Return the conversion, time and temperature lists for each heating and for each interval of calculation.

1st level of the list corresponds to heating rate 2nd level of the list corresponds to interval of calculation

Parameters:

• conversion_lists (List) – List with conversions at different heating rates (one list element for one heating rate).

• time_lists (List) – List with times at different heating rates (one list element for one heating rate)

• temperature_lists (List) – List with temperatures at different heating rates (one list element for one heating rate)

• list_of_points_for_analysis (List) – List containing all the point of conversion at which the activation energy will be calculated

Returns:

• new_list_of_conversions (List) – List with conversions at different heating rates for different intervals

• new_list_of_times (List) – List with times at different heating rates for different intervals

• new_list_of_temperatures (List) – List with temperatures at different heating rates for different intervals

isoconversional_methods.get_index_area_of_calculation(conversion_lists, list_of_points_for_analysis)

Return the indexes of the interval of calculation for the modified integral J.

Parameters:

• conversion_lists (List) – List with conversions at different heating rates (one list element for one heating rate)

• list_of_points_for_analysis (List) – List containing all the point of conversion at which the activation energy will be calculated

Raises:

ValueError – return an error if starting point is smaller than step

Returns:

index_list – Return the indexes of the interval of calculation for the modified integral J

Return type:

List

References

[1] S. Vyazovkin, « Modification of the integral isoconversional method to account for variation in the activation energy », Journal of Computational Chemistry, vol. 22, nᵒ 2, p. 178‑183, 2001, doi: 10.1002/1096-987X(20010130)22:2<178::AID-JCC5>3.0.CO;2-#.

isoconversional_methods.isoconversional_analysis_advanced_vyazovkin_method(conv_lists, time_lists, temperature_lists, initial_guess, min_conv, max_conv, number_of_points)

Find the energy of activation for multiple conversions using the advanced Vyazovkin method with a Broyden-Fletcher-Goldfarb-Shanno algorithm to find the optimal Ea.

Parameters:

• conv_lists (list of numpy.ndarray) – List containing a list of evolution of conversion for various heating rates (n, m) with n the number of heating rates and m the number of conversion points.

• time_lists (list of numpy.ndarray) – List containing a list of evolution of time for various heating rates (n, m) with n the number of heating rates and m the number of time points.

• temperature_lists (list of numpy.ndarray) – List containing a list of evolution of temperature for various heating rates (n, m) with n the number of heating rates and m the number of temperature points.

• initial_guess (float) – Initial guess of the activation energy for the first desired conversion.

• min_conv (float) – Minimum conversion at which the activation energy will be computed.

• max_conv (float) – Maximum conversion at which the activation energy will be computed.

• number_of_points (int) – Number of conversion points at which the activation energy will be computed.

Returns:

• conv_values (numpy.ndarray) – Array containing conversion points at which activation energy was assessed.

• Ea_calculated (list) – List containing assessed activation energy.

• average_time_at_calculation_point (list) – List containing the average time of all heating programs at the conversion points at which activation energy was assessed.

• average_temperature_at_calculation_point (list) – List containing the average temperature of all heating programs at the conversion points at which activation energy was assessed.

Notes

It is crucial to provide interpolated data based on the conversion for stability.

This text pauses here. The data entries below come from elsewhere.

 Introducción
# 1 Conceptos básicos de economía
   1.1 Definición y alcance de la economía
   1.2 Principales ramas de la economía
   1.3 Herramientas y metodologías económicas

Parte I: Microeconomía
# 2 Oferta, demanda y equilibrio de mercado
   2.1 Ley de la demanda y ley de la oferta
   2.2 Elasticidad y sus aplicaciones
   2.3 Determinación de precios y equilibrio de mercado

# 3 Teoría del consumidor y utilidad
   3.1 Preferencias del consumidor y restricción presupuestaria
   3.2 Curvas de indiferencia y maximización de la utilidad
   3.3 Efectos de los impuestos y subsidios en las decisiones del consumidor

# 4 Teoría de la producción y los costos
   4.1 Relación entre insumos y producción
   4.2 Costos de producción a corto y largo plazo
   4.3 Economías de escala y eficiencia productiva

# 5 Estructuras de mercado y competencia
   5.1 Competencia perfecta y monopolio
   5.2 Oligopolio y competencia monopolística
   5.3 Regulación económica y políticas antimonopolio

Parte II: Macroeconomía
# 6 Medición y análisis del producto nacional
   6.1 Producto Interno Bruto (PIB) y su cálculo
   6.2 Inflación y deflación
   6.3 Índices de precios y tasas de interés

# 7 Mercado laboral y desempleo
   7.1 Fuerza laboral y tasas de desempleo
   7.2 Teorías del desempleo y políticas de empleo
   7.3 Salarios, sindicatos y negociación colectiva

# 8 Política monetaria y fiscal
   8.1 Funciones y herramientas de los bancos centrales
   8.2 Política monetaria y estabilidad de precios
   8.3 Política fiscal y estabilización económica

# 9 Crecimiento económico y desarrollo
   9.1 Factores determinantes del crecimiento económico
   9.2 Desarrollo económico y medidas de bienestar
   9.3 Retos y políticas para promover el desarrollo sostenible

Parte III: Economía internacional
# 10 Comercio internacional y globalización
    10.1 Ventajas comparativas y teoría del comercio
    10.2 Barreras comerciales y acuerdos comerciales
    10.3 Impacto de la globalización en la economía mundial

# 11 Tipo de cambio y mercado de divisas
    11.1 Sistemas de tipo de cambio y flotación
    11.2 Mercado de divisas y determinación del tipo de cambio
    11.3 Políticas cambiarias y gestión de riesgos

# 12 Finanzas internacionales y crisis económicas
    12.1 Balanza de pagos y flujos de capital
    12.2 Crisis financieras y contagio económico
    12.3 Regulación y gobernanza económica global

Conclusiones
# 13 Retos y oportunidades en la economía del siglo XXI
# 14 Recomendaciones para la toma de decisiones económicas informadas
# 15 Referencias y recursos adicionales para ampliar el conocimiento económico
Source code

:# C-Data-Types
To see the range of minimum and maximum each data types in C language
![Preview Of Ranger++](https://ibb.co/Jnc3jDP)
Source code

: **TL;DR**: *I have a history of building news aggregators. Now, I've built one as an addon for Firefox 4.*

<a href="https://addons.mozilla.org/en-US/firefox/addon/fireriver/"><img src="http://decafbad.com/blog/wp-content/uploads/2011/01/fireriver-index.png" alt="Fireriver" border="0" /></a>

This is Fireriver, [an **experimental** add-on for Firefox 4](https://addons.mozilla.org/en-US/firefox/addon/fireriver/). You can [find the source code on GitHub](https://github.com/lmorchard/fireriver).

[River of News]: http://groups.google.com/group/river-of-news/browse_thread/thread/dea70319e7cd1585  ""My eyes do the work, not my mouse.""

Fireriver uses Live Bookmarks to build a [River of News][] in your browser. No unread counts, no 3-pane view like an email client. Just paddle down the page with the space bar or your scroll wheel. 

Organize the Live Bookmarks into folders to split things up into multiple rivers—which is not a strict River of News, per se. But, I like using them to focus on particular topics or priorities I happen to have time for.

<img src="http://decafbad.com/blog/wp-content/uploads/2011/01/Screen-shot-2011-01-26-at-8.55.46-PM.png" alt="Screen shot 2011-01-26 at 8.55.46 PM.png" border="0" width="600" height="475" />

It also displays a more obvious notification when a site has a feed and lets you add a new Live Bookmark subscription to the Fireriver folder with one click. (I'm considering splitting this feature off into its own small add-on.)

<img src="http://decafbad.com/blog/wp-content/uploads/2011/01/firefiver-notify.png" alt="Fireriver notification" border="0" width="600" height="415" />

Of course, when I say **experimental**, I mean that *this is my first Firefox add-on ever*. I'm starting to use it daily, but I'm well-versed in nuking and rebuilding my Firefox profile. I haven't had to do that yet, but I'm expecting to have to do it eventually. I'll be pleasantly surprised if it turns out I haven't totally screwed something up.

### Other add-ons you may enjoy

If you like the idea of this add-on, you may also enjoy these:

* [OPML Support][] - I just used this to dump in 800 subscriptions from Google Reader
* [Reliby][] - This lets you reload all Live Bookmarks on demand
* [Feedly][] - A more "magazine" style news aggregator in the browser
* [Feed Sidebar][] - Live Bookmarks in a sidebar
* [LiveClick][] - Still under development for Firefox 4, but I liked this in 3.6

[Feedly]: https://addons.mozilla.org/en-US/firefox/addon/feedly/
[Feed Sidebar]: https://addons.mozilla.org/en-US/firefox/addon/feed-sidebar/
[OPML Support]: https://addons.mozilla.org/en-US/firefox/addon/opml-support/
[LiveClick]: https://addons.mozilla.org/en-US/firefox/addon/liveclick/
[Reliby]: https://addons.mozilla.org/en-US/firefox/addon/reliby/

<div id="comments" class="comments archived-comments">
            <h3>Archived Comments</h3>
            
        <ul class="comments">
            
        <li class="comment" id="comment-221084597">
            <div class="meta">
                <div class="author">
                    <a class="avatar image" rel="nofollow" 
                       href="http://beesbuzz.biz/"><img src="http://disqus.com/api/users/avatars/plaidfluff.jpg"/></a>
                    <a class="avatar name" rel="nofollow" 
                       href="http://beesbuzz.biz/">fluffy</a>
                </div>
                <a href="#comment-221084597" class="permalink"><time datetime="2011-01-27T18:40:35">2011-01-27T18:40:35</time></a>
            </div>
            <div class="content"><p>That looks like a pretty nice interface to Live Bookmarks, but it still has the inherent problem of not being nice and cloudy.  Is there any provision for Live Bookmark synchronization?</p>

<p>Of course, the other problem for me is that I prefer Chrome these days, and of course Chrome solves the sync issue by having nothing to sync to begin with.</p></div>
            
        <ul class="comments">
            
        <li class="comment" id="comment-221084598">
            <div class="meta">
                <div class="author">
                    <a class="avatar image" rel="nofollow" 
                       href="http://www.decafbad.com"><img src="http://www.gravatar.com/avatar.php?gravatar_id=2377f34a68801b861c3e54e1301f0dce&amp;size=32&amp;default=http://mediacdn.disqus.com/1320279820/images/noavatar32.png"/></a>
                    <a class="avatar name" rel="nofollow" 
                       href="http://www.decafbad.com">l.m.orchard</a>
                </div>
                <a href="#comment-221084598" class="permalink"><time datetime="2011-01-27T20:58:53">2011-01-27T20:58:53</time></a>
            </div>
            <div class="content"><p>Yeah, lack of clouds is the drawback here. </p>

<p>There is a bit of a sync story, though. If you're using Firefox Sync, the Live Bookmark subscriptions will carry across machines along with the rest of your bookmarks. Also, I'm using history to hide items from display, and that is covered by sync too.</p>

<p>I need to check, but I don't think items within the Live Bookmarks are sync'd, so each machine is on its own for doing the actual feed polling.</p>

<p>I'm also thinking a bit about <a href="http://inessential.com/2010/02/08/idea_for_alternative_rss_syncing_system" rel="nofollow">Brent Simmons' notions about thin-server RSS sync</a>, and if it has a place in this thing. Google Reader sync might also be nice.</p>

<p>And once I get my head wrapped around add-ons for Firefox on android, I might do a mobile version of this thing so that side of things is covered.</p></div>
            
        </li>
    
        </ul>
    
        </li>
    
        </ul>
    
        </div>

Without interpolation, this method may produce unreliable results.

References

[1] S. Vyazovkin, « Modification of the integral isoconversional method to account for variation in the activation energy », Journal of Computational Chemistry, vol. 22, nᵒ 2, p. 178‑183, 2001, doi: 10.1002/1096-987X(20010130)22:2<178::AID-JCC5>3.0.CO;2-#.

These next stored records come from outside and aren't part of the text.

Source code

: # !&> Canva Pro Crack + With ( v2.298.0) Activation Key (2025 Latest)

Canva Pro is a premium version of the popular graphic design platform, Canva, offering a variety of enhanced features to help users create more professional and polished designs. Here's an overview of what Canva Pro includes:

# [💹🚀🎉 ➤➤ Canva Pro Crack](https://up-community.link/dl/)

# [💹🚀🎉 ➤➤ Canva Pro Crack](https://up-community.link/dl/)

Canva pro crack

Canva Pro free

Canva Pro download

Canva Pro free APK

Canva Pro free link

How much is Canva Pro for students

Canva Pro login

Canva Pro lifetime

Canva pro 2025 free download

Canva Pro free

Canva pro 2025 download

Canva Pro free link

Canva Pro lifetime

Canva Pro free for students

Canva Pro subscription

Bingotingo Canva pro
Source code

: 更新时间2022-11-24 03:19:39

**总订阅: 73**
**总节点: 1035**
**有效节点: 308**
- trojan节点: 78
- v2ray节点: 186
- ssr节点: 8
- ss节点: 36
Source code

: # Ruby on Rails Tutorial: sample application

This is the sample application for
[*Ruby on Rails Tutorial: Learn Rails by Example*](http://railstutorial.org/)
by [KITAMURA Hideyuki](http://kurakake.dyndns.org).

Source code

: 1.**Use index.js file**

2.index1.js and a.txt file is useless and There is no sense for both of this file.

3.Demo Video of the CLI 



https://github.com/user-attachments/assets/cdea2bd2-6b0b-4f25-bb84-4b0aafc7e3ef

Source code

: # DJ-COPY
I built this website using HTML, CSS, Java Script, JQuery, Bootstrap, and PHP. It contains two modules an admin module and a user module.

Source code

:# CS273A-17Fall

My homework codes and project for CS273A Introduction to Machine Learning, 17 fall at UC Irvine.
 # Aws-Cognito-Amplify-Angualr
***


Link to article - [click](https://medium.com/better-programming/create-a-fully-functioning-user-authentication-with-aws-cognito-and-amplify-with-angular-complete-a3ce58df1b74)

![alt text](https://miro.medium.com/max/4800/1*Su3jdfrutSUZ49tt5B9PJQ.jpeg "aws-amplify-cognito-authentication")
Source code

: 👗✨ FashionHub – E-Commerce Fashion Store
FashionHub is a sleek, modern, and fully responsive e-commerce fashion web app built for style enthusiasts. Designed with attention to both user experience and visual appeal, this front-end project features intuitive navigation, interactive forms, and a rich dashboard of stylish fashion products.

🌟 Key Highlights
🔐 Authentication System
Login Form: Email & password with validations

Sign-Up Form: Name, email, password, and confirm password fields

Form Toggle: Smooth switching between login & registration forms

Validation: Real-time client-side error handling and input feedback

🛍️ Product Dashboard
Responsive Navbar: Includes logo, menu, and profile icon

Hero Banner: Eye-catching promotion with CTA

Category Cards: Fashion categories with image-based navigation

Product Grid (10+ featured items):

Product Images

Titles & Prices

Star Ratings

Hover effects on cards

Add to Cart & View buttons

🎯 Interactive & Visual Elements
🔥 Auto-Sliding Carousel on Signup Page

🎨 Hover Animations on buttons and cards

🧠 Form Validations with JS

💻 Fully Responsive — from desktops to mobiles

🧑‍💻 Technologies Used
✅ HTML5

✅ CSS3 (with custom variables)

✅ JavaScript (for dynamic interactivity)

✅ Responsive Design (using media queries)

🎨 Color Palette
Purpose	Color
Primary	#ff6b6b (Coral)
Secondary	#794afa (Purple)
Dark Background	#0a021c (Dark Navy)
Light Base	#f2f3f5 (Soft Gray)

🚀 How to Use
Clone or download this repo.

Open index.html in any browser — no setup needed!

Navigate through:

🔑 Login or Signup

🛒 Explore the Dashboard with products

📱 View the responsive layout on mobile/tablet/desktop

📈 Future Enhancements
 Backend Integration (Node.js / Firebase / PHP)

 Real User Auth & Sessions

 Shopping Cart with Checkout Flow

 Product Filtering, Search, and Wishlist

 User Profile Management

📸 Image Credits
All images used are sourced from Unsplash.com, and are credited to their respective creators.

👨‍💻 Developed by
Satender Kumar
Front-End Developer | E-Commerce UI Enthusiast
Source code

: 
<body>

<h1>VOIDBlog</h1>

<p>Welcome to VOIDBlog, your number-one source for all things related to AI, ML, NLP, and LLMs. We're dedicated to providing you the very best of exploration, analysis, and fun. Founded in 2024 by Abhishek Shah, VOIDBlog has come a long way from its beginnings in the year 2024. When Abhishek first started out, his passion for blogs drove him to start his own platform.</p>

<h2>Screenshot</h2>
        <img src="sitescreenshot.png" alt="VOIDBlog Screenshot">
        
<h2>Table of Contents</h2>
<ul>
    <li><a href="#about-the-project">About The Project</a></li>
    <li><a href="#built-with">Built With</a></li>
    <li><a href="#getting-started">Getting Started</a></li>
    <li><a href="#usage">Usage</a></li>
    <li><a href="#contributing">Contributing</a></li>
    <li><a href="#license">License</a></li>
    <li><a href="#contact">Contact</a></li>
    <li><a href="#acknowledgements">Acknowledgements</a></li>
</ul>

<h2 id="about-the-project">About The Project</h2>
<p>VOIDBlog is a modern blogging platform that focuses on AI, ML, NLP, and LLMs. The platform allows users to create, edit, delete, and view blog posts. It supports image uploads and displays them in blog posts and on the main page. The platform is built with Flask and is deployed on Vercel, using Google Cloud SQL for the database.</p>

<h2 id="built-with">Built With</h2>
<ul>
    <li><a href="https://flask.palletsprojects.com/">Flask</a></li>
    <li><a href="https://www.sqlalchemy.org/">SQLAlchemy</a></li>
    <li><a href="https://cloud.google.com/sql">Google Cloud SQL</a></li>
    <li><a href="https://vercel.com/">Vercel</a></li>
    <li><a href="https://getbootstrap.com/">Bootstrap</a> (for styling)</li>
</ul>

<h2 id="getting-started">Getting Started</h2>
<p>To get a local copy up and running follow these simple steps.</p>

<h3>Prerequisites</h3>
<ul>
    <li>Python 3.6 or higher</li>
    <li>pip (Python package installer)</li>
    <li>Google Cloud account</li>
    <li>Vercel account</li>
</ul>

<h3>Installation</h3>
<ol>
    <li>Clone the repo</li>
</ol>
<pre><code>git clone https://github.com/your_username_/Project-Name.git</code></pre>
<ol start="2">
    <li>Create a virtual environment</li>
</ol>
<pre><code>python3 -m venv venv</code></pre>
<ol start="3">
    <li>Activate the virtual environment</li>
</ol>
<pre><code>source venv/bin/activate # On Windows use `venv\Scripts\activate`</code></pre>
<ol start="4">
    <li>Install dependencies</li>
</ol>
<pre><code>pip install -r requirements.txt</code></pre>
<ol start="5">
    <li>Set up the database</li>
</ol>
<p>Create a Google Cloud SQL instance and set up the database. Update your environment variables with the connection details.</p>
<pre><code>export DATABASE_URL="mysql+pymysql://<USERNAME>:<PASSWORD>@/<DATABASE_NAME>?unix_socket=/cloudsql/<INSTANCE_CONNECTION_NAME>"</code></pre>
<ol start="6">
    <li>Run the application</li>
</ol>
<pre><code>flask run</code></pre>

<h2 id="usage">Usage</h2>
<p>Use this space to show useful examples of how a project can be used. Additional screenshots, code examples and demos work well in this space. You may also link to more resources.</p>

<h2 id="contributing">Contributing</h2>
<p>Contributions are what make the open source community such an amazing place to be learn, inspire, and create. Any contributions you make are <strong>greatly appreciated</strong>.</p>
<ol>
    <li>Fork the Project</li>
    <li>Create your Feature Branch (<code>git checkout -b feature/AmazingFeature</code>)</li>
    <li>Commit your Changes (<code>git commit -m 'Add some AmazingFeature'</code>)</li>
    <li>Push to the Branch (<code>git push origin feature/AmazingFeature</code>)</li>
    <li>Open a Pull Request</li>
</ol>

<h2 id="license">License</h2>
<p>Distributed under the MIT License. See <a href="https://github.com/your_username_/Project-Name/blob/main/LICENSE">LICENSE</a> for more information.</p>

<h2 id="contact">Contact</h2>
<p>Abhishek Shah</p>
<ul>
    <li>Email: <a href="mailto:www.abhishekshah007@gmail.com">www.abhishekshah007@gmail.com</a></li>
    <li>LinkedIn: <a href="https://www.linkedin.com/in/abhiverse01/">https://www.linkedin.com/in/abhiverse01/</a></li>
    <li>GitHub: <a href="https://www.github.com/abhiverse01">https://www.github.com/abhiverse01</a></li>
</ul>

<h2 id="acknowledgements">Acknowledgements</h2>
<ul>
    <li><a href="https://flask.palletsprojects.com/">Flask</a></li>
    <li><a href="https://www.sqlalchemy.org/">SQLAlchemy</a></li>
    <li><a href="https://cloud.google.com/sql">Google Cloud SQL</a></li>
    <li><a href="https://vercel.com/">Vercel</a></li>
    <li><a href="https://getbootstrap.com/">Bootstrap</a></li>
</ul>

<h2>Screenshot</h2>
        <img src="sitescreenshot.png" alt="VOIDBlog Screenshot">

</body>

isoconversional_methods.isoconversional_analysis_friedman_method(conv_lists, rate_lists, temperature_lists, min_conv, max_conv, number_of_points)

Parameters:

• conv_lists (list of numpy.ndarray) – List containing a list of evolution of conversion for various heating rates (n, m) with n the number of heating rates and m the number of conversion points.

• rate_lists (list of numpy.ndarray) – List containing a list of evolution of temperature for various heating rates (n, m) with n the number of heating rates and m the number of temperature points.

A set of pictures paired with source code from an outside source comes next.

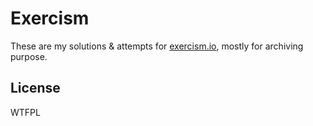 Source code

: # Exercism

These are my solutions & attempts for [exercism.io](http://exercism.io/), mostly for archiving purpose.

## License

WTFPL
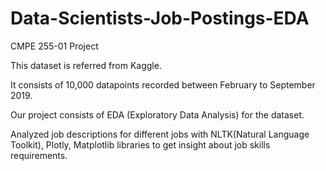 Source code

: # Data-Scientists-Job-Postings-EDA

CMPE 255-01 Project

This dataset is referred from Kaggle.

It consists of 10,000 datapoints recorded between February to September 2019.

Our project consists of EDA (Exploratory Data Analysis) for the dataset.

Analyzed job descriptions for different jobs with NLTK(Natural Language Toolkit), Plotly, Matplotlib
libraries to get insight about job skills requirements.
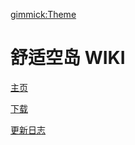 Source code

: [gimmick:Theme](slate)

# 舒适空岛 WIKI

[主页](index.md)

[下载](download.md)

[更新日志](common/updates/root.md)







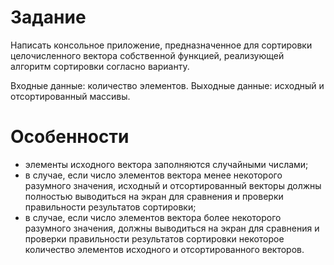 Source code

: # Задание
Написать консольное приложение, предназначенное для сортировки целочисленного вектора
собственной функцией, реализующей алгоритм сортировки согласно варианту.

Входные данные: количество элементов.
Выходные данные: исходный и отсортированный массивы.

# Особенности
- элементы исходного вектора заполняются случайными числами;
- в случае, если число элементов вектора менее некоторого разумного значения,
	исходный и отсортированный векторы должны полностью выводиться на экран для сравнения и
	проверки правильности результатов сортировки;
- в случае, если число элементов вектора более некоторого разумного значения, должны
	выводиться на экран для сравнения и проверки правильности результатов сортировки
	некоторое количество элементов исходного и отсортированного векторов.
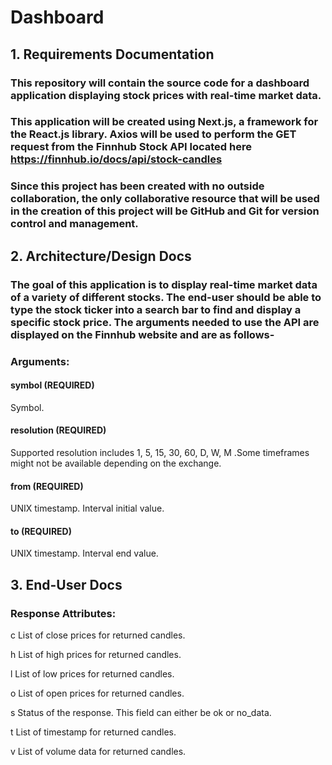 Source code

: # Dashboard

## 1. Requirements Documentation

### This repository will contain the source code for a dashboard application displaying stock prices with real-time market data.

### This application will be created using Next.js, a framework for the React.js library. Axios will be used to perform the GET request from the Finnhub Stock API located here https://finnhub.io/docs/api/stock-candles

### Since this project has been created with no outside collaboration, the only collaborative resource that will be used in the creation of this project will be GitHub and Git for version control and management.

## 2. Architecture/Design Docs

### The goal of this application is to display real-time market data of a variety of different stocks. The end-user should be able to type the stock ticker into a search bar to find and display a specific stock price. The arguments needed to use the API are displayed on the Finnhub website and are as follows-

### Arguments:

#### symbol (REQUIRED)

Symbol.

#### resolution (REQUIRED)

Supported resolution includes 1, 5, 15, 30, 60, D, W, M .Some timeframes might not be available depending on the exchange.

#### from (REQUIRED)

UNIX timestamp. Interval initial value.

#### to (REQUIRED)

UNIX timestamp. Interval end value.

## 3. End-User Docs

### Response Attributes:

c
List of close prices for returned candles.

h
List of high prices for returned candles.

l
List of low prices for returned candles.

o
List of open prices for returned candles.

s
Status of the response. This field can either be ok or no_data.

t
List of timestamp for returned candles.

v
List of volume data for returned candles.
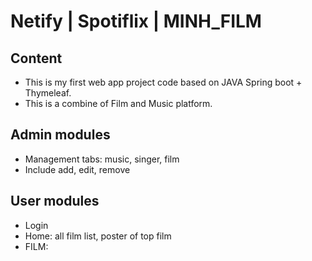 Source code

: 
# Netify | Spotiflix | MINH_FILM

## Content

- This is my first web app project code based on JAVA Spring boot + Thymeleaf.
- This is a combine of Film and Music platform.

## Admin modules

- Management tabs: music, singer, film
- Include add, edit, remove

## User modules
- Login
- Home: all film list, poster of top film
- FILM:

• temperature_lists (list of numpy.ndarray) – List containing a list of evolution of temperature for various heating rates (n, m) with n the number of heating rates and m the number of temperature points.

• min_conv (Float) – Minimum conversion at which the activation energy will be computed.

• max_conv (Float) – Maximum conversion at which the activation energy will be computed.

• number_of_points (Float) – Number of conversion points at which the activation energy will be computed.

Returns:

• conv_list (List) – List containing conversion points at which activation energy was assessed.

• Ea_calculated (List) – List containing assessed activation energy.

• Intercept (List) – List containing the intercept from the linear regressions of ln(dx/dt) as function of 1/T.

References

[1] N. Sbirrazzuoli, « Is the Friedman Method Applicable to Transformations with Temperature Dependent Reaction Heat? », Macromolecular Chemistry and Physics, vol. 208, nᵒ 14, p. 1592‑1597, 2007, doi: 10.1002/macp.200700100.

isoconversional_methods.isoconversional_analysis_vyazovkin_method(conv_lists, time_lists, temperature_lists, initial_guess, min_conv, max_conv, number_of_points)

Find the energy of activation for multiple conversions using the Vyazovkin method with a BFGS optimization algorithm.

Parameters:

• conv_lists (list of numpy.ndarray) – List containing a list of evolution of conversion for various heating rates (n, m) with n the number of heating rates and m the number of conversion points.

• time_lists (list of numpy.ndarray) – List containing a list of evolution of time for various heating rates (n, m) with n the number of heating rates and m the number of time points.

• temperature_lists (list of numpy.ndarray) – List containing a list of evolution of temperature for various heating rates (n, m) with n the number of heating rates and m the number of temperature points.

• initial_guess (float) – Initial guess of the activation energy for the first desired conversion.

• min_conv (float) – Minimum conversion at which the activation energy will be computed.

• max_conv (float) – Maximum conversion at which the activation energy will be computed.

• number_of_points (int) – Number of conversion points at which the activation energy will be computed.

Returns:

• conv_values (numpy.ndarray) – Array containing conversion points at which activation energy was assessed.

• Ea_calculated (numpy.ndarray) – Array containing assessed activation energy.

Notes

It is crucial to provide interpolated data based on the conversion for stability. Without interpolation, this method may produce unreliable results.

References

[1] S. Vyazovkin, « Evaluation of activation energy of thermally stimulated solid-state reactions under arbitrary variation of temperature », Journal of Computational Chemistry, vol. 18, nᵒ 3, p. 393‑402, 1997, doi: 10.1002/(SICI)1096-987X(199702)18:3<393::AID-JCC9>3.0.CO;2-P.